O Bicudo cresceu, ficou verdão, todo lindo cheio das penas coloridas na ponta das asas, algumas laranjas, outras vermelhas, muitas amarelas. Elas se abriam todas em tardes quentes de fim de semana, quando a gente tomava banho de mangueira e soltava ele pelo quintal; adorava um banho; ficava parecendo aquele pinto que chegou para mim no natal, porque suas penas grudavam todas de molhadas.
Falava horrores, gritava, cantava
"tá tá tá tá na horaaaa va va vale tudo agoraaaa" e "atirei o pau no gato". Nesta última, ele empacava no -to do gato e nada o fazia parar. A cantiga de roda, na versão do meu Bicudo era mais curta e mais longa, ao mesmo tempo:
"aaaaaaaaaatirei o pau no ga to to to to ... to"
(ele ia diminuindo o volume até parar)
(ele ia diminuindo o volume até parar)
Um dia ele encaixou a cabeça na asa para dormir e eu entrei em casa aos prantos achando que a cabeça dele tinha saído. Meu pai explicou que ele dormia assim.
Morávamos em uma casa e o Bicudo ficava no quintal, num viveiro grandão - meu pai achava maldade colocar aquela correntinha no pé do bicho, assim como cortar as asas e minha mãe não queria deixá-lo na cozinha durante a noite - que o protegia dos gatos que pulavam o muro e cercavam o viveiro a madrugada toda, esperando um primeiro vacilo. Ele ficava imóvel. Não movia nem os olhos que cresciam e ficavam coloridos quando a gente fazia gracinhas com ele.
Bicudo "mordeu" o dedo do meu primeiro namorado, o Rodrigo. Avançou nele com força, saiu sangue, e minha primeira sogra na vida proibiu o filho de chegar perto da minha fera com asas. Mas eu avisei que ele não deixava qualquer um chegar perto...
Várias vezes ele fugia, nunca sabíamos como, fechávamos a portinha do viveiro com arame, com barbante, com pregador de roupa... e de repente ele estava embrenhado nas plantas do meu pai, completamente camuflado por todo aquele verde. Eu chorava, chamava ele, morria de medo dos gatos conseguirem pegá-lo.
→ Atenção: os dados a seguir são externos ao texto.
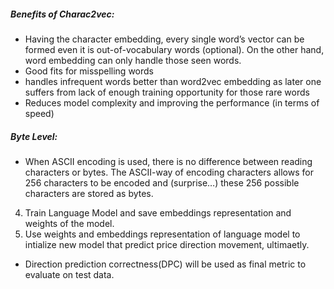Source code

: ##### Benefits of Charac2vec:
- Having the character embedding, every single word’s vector can be formed even it is out-of-vocabulary words (optional). On the other hand, word embedding can only handle those seen words.
- Good fits for misspelling words
- handles infrequent words better than word2vec embedding as later one suffers from lack of enough training opportunity for those rare words
- Reduces model complexity and improving the performance (in terms of speed)

##### Byte Level:
- When ASCII encoding is used, there is no difference between reading characters or bytes. The ASCII-way of encoding characters allows for 256 characters to be encoded and (surprise…) these 256 possible characters are stored as bytes.
4. Train Language Model and save embeddings representation and weights of the model.
5. Use weights and embeddings representation of language model to intialize new model that predict price direction movement, ultimaetly.
- Direction prediction correctness(DPC) will be used as final metric to evaluate on test data.
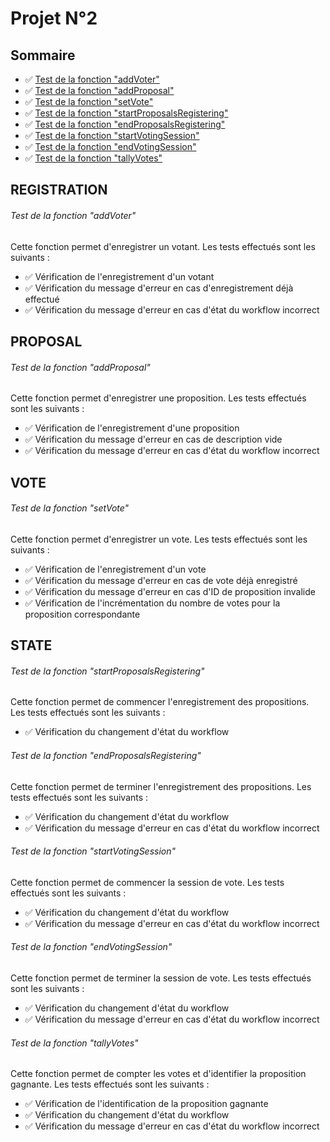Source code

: # Projet N°2

## Sommaire

- :white_check_mark: [Test de la fonction "addVoter"](#test-de-la-fonction-addvoter)
- :white_check_mark: [Test de la fonction "addProposal"](#test-de-la-fonction-addproposal)
- :white_check_mark: [Test de la fonction "setVote"](#test-de-la-fonction-setvote)
- :white_check_mark: [Test de la fonction "startProposalsRegistering"](#test-de-la-fonction-startproposalsregistering)
- :white_check_mark: [Test de la fonction "endProposalsRegistering"](#test-de-la-fonction-endproposalsregistering)
- :white_check_mark: [Test de la fonction "startVotingSession"](#test-de-la-fonction-startvotingsession)
- :white_check_mark: [Test de la fonction "endVotingSession"](#test-de-la-fonction-endvotingsession)
- :white_check_mark: [Test de la fonction "tallyVotes"](#test-de-la-fonction-tallyvotes)

## REGISTRATION
###### Test de la fonction "addVoter"

Cette fonction permet d'enregistrer un votant. Les tests effectués sont les suivants :

- :white_check_mark: Vérification de l'enregistrement d'un votant
- :white_check_mark: Vérification du message d'erreur en cas d'enregistrement déjà effectué
- :white_check_mark: Vérification du message d'erreur en cas d'état du workflow incorrect

## PROPOSAL
###### Test de la fonction "addProposal"

Cette fonction permet d'enregistrer une proposition. Les tests effectués sont les suivants :

- :white_check_mark: Vérification de l'enregistrement d'une proposition
- :white_check_mark: Vérification du message d'erreur en cas de description vide
- :white_check_mark: Vérification du message d'erreur en cas d'état du workflow incorrect

## VOTE
###### Test de la fonction "setVote"

Cette fonction permet d'enregistrer un vote. Les tests effectués sont les suivants :

- :white_check_mark: Vérification de l'enregistrement d'un vote
- :white_check_mark: Vérification du message d'erreur en cas de vote déjà enregistré
- :white_check_mark: Vérification du message d'erreur en cas d'ID de proposition invalide
- :white_check_mark: Vérification de l'incrémentation du nombre de votes pour la proposition correspondante

## STATE
###### Test de la fonction "startProposalsRegistering"

Cette fonction permet de commencer l'enregistrement des propositions. Les tests effectués sont les suivants :

- :white_check_mark: Vérification du changement d'état du workflow

###### Test de la fonction "endProposalsRegistering"

Cette fonction permet de terminer l'enregistrement des propositions. Les tests effectués sont les suivants :

- :white_check_mark: Vérification du changement d'état du workflow
- :white_check_mark: Vérification du message d'erreur en cas d'état du workflow incorrect

###### Test de la fonction "startVotingSession"

Cette fonction permet de commencer la session de vote. Les tests effectués sont les suivants :

- :white_check_mark: Vérification du changement d'état du workflow
- :white_check_mark: Vérification du message d'erreur en cas d'état du workflow incorrect

###### Test de la fonction "endVotingSession"

Cette fonction permet de terminer la session de vote. Les tests effectués sont les suivants :

- :white_check_mark: Vérification du changement d'état du workflow
- :white_check_mark: Vérification du message d'erreur en cas d'état du workflow incorrect

###### Test de la fonction "tallyVotes"

Cette fonction permet de compter les votes et d'identifier la proposition gagnante. Les tests effectués sont les suivants :

- :white_check_mark: Vérification de l'identification de la proposition gagnante
- :white_check_mark: Vérification du changement d'état du workflow
- :white_check_mark: Vérification du message d'erreur en cas d'état du workflow incorrect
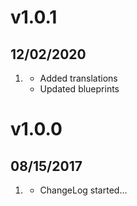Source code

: # v1.0.1
##  12/02/2020

1. [](#improved)
    * Added translations
    * Updated blueprints

# v1.0.0
##  08/15/2017

1. [](#new)
    * ChangeLog started...
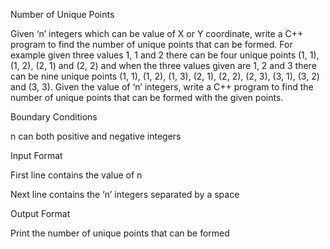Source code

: Number of Unique Points

Given ‘n’ integers which can be value of X or Y coordinate, write a C++ program to find the number of unique points that can be formed. For example given three values 1, 1 and 2 there can be four unique points (1, 1), (1, 2), (2, 1) and (2, 2) and when the three values given are 1, 2 and 3 there can be nine unique points (1, 1), (1, 2), (1, 3), (2, 1), (2, 2), (2, 3), (3, 1), (3, 2) and (3, 3). Given the value of ‘n’ integers, write a C++ program to find the number of unique points that can be formed with the given points.

Boundary Conditions

n can both positive and negative integers

Input Format

First line contains the value of n

Next line contains the ‘n’ integers separated by a space

Output Format

Print the number of unique points that can be formed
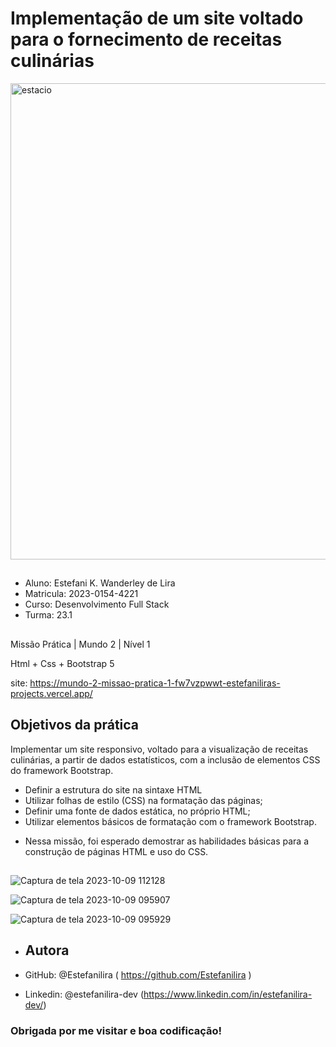 # Implementação de um site voltado para o fornecimento de receitas culinárias

<img width="762" alt="estacio" src="https://github.com/Estefanilira/mundo-2-missao-pratica-1/assets/126111557/99bba66d-30fc-437a-a2ca-c48003d36a49">

##

* Aluno: Estefani K. Wanderley de Lira
* Matricula: 2023-0154-4221
* Curso: Desenvolvimento Full Stack
* Turma: 23.1

##

Missão Prática | Mundo 2 | Nível 1

Html + Css + Bootstrap 5

site: https://mundo-2-missao-pratica-1-fw7vzpwwt-estefaniliras-projects.vercel.app/

## Objetivos da prática

Implementar um site responsivo, voltado para a visualização de receitas culinárias, a partir de dados
estatísticos, com a inclusão de elementos CSS do framework Bootstrap.

* Definir a estrutura do site na sintaxe HTML
* Utilizar folhas de estilo (CSS) na formatação das páginas;
* Definir uma fonte de dados estática, no próprio HTML;
* Utilizar elementos básicos de formatação com o framework Bootstrap.

- Nessa missão, foi esperado demostrar as habilidades básicas para a
construção de páginas HTML e uso do CSS.

##


![Captura de tela 2023-10-09 112128](https://github.com/Estefanilira/mundo-2-missao-pratica-1/assets/126111557/9f34f9cb-7b83-4cd2-9b38-f8967801b03a)

![Captura de tela 2023-10-09 095907](https://github.com/Estefanilira/mundo-2-missao-pratica-1/assets/126111557/e62b9335-1d34-491d-aed8-6eea26802c2b)

![Captura de tela 2023-10-09 095929](https://github.com/Estefanilira/mundo-2-missao-pratica-1/assets/126111557/0ba92a18-baa4-4294-80a4-4a81ffada07a)

* ## Autora

* GitHub: @Estefanilira ( https://github.com/Estefanilira )
* Linkedin: @estefanilira-dev (https://www.linkedin.com/in/estefanilira-dev/)
 
### Obrigada por me visitar e boa codificação!
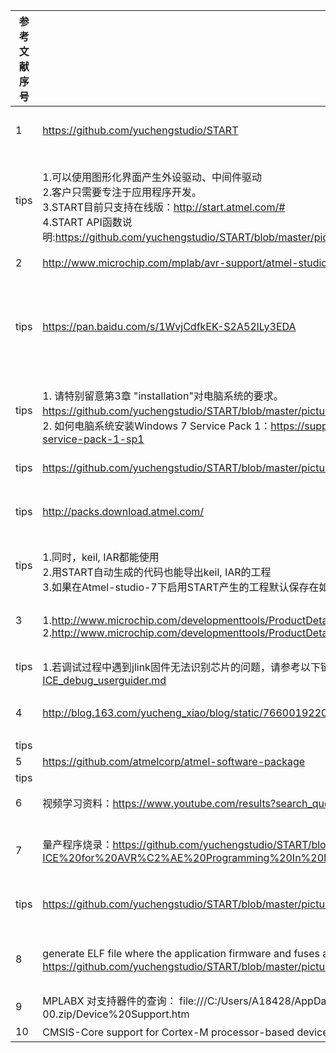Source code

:  | 参考文献序号 |链接 | 说明 |
 | --- | ----- | ----- | 
 | 1 | https://github.com/yuchengstudio/START | 代码自动生成工具介绍 | 
 | tips | <br/>1.可以使用图形化界面产生外设驱动、中间件驱动 <br/>2.客户只需要专注于应用程序开发。<br/>3.START目前只支持在线版：http://start.atmel.com/# <br/>4.START API函数说明:https://github.com/yuchengstudio/START/blob/master/picture_reference/ASF4%20API%20Reference%20Manual.pdf| | 
 | 2 | http://www.microchip.com/mplab/avr-support/atmel-studio-7 | MCHP 官方IDE |
 | tips |  https://pan.baidu.com/s/1WvjCdfkEK-S2A52lLy3EDA | 如果官网链接失败，可使用百度云盘地址下载 |
 | tips |<br/>1. 请特别留意第3章 "installation"对电脑系统的要求。https://github.com/yuchengstudio/START/blob/master/picture_reference/as-installer-7.0.1931-readme.pdf 。<br/>2.  如何电脑系统安装Windows 7 Service Pack 1：https://support.microsoft.com/en-us/help/15090/windows-7-install-service-pack-1-sp1| 安装注意事项 |
| tips | https://github.com/yuchengstudio/START/blob/master/picture_reference/Atmel-Studio-7-User-Guide.pdf | studio user guider |
| tips | http://packs.download.atmel.com/ | device pack 独立下载链接 |
 | tips | <br/>1.同时，keil, IAR都能使用  <br/>2.用START自动生成的代码也能导出keil, IAR的工程 <br/>3.如果在Atmel-studio-7下启用START产生的工程默认保存在如下地址 C:\Users\A18428\Documents\Atmel Studio\7.0| | 
 | 3 | <br/>1.http://www.microchip.com/developmenttools/ProductDetails/PartNo/AT91SAM-ICE <br/>2.http://www.microchip.com/developmenttools/ProductDetails/PartNo/ATATMEL-ICE#additional-summary| MCHP 官方调试工具 | 
 | tips | <br/>1.若调试过程中遇到jlink固件无法识别芯片的问题，请参考以下链接：https://github.com/yuchengstudio/START/blob/master/SAM-ICE_debug_userguider.md| | 
 | 4 | http://blog.163.com/yucheng_xiao/blog/static/76600192201410435517757 | JTAG 转 SWD硬件连接说明 | 
 | tips |   | | 
 | 5 | https://github.com/atmelcorp/atmel-software-package| soft pack | 
 | tips |   | |  
 | 6 | 视频学习资料：https://www.youtube.com/results?search_query=atmel+start+sensors| 视频学习资料 | 
 | 7 | 量产程序烧录：https://github.com/yuchengstudio/START/blob/master/picture_reference/Using%20Atmel-ICE%20for%20AVR%C2%AE%20Programming%20In%20Mass.pdf|使用 atprogram 工具烧录程序|
 | tips |  https://github.com/yuchengstudio/START/blob/master/picture_reference/00002466A_source.zip|使用上位机调用atprogram|
 | 8 | generate ELF file where the application firmware and fuses are included for SAM D/L/C devices：https://github.com/yuchengstudio/START/blob/master/picture_reference/SAM_D_L_C_ELF_File_Genearation_with_Fuse_bits.pdf|将应用代码与fuses合二为一到ELF文件|
 | 9 |MPLABX 对支持器件的查询：  file:///C:/Users/A18428/AppData/Local/Temp/Temp1_mplabx-ide-v5.20-release-notes-00.zip/Device%20Support.htm ||
 | 10 |CMSIS-Core support for Cortex-M processor-based devices：  https://www.keil.com/pack/doc/CMSIS/Core/html/index.html ||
O interfone da vizinha uma vez quebrou. As pessoas precisavam chamá-la aos gritos para que ela abrisse o portão e em pouco tempo lá estava ele gritando "Vera", a tarde toda. A criança do prédio dos fundos tinha um cachorro e o Bicudo latia igualzinho. Falava "Carol" e "lorô" em várias versões: voz grossa, reproduzindo a fala do meu pai, e esganiçada, igualzim a mim.
Rogerio e Rose se separaram e saímos da casa. Meu pai ia morar num quarto e sala, não dava para levá-lo. Minha mãe não o quis no apartamento; sempre foi contra bichos dentro de casa. Dona Déa, minha vó, levou o Bicudo pra morar com ela e cuidou dele até hoje de manhã, quando de repente, ele baixou a cabeça, deitou no chão da gaiola, fechou os olhos e esticou as patinhas.
Eu sempre achei frescura de "donos de bicho" essa coisa de chorar quando o bicho morre, de se apegar a bicho. E cá estou eu desabada com saudades do meu papagaio, uma das lembranças da minha infância.
(O domingo da minha infância já passou faz tempo, e o do Bicudo foi hoje de manhã cedinho.)